'''
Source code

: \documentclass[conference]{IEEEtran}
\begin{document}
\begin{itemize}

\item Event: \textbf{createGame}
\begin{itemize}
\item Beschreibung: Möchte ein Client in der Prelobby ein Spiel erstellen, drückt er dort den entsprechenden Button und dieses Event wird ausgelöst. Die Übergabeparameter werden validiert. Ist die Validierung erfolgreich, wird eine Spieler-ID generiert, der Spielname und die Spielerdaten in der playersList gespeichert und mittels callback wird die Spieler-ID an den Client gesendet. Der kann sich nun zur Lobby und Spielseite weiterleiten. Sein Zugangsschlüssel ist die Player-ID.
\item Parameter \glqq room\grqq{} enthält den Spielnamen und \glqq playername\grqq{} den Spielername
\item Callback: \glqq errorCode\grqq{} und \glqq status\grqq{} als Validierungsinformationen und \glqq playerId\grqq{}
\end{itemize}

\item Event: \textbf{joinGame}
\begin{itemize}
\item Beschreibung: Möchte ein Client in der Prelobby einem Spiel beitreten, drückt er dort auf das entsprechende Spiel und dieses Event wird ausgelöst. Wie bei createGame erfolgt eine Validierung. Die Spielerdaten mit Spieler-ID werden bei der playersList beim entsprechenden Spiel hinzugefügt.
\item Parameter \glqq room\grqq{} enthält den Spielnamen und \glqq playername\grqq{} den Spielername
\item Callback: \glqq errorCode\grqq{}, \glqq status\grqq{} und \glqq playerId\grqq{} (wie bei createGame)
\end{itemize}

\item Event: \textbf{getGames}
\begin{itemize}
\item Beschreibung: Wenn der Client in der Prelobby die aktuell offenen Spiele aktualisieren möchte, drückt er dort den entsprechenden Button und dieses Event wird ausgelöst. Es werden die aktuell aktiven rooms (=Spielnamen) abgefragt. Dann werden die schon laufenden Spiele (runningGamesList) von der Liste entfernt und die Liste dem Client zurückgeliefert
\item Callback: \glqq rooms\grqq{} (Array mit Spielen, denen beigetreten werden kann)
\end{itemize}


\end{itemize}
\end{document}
'''
**What you have to do:**
Output each line of the entries exactly, so that nothing is lost.

**Finished task:**
Source code

: \documentclass[conference]{IEEEtran}
\begin{document}
\begin{itemize}

\item Event: \textbf{createGame}
\begin{itemize}
\item Beschreibung: Möchte ein Client in der Prelobby ein Spiel erstellen, drückt er dort den entsprechenden Button und dieses Event wird ausgelöst. Die Übergabeparameter werden validiert. Ist die Validierung erfolgreich, wird eine Spieler-ID generiert, der Spielname und die Spielerdaten in der playersList gespeichert und mittels callback wird die Spieler-ID an den Client gesendet. Der kann sich nun zur Lobby und Spielseite weiterleiten. Sein Zugangsschlüssel ist die Player-ID.
\item Parameter \glqq room\grqq{} enthält den Spielnamen und \glqq playername\grqq{} den Spielername
\item Callback: \glqq errorCode\grqq{} und \glqq status\grqq{} als Validierungsinformationen und \glqq playerId\grqq{}
\end{itemize}

\item Event: \textbf{joinGame}
\begin{itemize}
\item Beschreibung: Möchte ein Client in der Prelobby einem Spiel beitreten, drückt er dort auf das entsprechende Spiel und dieses Event wird ausgelöst. Wie bei createGame erfolgt eine Validierung. Die Spielerdaten mit Spieler-ID werden bei der playersList beim entsprechenden Spiel hinzugefügt.
\item Parameter \glqq room\grqq{} enthält den Spielnamen und \glqq playername\grqq{} den Spielername
\item Callback: \glqq errorCode\grqq{}, \glqq status\grqq{} und \glqq playerId\grqq{} (wie bei createGame)
\end{itemize}

\item Event: \textbf{getGames}
\begin{itemize}
\item Beschreibung: Wenn der Client in der Prelobby die aktuell offenen Spiele aktualisieren möchte, drückt er dort den entsprechenden Button und dieses Event wird ausgelöst. Es werden die aktuell aktiven rooms (=Spielnamen) abgefragt. Dann werden die schon laufenden Spiele (runningGamesList) von der Liste entfernt und die Liste dem Client zurückgeliefert
\item Callback: \glqq rooms\grqq{} (Array mit Spielen, denen beigetreten werden kann)
\end{itemize}


\end{itemize}
\end{document}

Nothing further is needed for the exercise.